Start of Block
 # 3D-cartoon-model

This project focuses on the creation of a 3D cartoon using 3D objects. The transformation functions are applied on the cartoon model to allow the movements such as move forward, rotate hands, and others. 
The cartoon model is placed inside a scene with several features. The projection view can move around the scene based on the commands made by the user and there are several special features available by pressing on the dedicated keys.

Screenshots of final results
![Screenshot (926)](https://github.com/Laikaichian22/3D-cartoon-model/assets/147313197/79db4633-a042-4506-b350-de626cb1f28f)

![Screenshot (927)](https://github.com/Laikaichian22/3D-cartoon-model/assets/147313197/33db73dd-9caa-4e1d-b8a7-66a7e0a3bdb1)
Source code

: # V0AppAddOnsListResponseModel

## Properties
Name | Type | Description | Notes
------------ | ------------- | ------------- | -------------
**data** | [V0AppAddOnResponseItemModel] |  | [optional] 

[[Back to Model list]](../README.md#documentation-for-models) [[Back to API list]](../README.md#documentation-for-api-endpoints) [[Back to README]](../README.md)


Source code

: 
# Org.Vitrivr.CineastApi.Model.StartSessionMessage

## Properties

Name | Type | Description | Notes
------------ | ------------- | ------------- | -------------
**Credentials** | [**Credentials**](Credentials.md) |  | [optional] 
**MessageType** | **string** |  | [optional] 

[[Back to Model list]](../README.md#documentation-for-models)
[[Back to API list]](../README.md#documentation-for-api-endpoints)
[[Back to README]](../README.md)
End of Block
■ Task description ■
Transcribe the listing above in full, word for word.

■ Answer for this exercise ■
 # 3D-cartoon-model

This project focuses on the creation of a 3D cartoon using 3D objects. The transformation functions are applied on the cartoon model to allow the movements such as move forward, rotate hands, and others. 
The cartoon model is placed inside a scene with several features. The projection view can move around the scene based on the commands made by the user and there are several special features available by pressing on the dedicated keys.

Screenshots of final results
![Screenshot (926)](https://github.com/Laikaichian22/3D-cartoon-model/assets/147313197/79db4633-a042-4506-b350-de626cb1f28f)

![Screenshot (927)](https://github.com/Laikaichian22/3D-cartoon-model/assets/147313197/33db73dd-9caa-4e1d-b8a7-66a7e0a3bdb1)
Source code

: # V0AppAddOnsListResponseModel

## Properties
Name | Type | Description | Notes
------------ | ------------- | ------------- | -------------
**data** | [V0AppAddOnResponseItemModel] |  | [optional] 

[[Back to Model list]](../README.md#documentation-for-models) [[Back to API list]](../README.md#documentation-for-api-endpoints) [[Back to README]](../README.md)


Source code

: 
# Org.Vitrivr.CineastApi.Model.StartSessionMessage

## Properties

Name | Type | Description | Notes
------------ | ------------- | ------------- | -------------
**Credentials** | [**Credentials**](Credentials.md) |  | [optional] 
**MessageType** | **string** |  | [optional] 

[[Back to Model list]](../README.md#documentation-for-models)
[[Back to API list]](../README.md#documentation-for-api-endpoints)
[[Back to README]](../README.md)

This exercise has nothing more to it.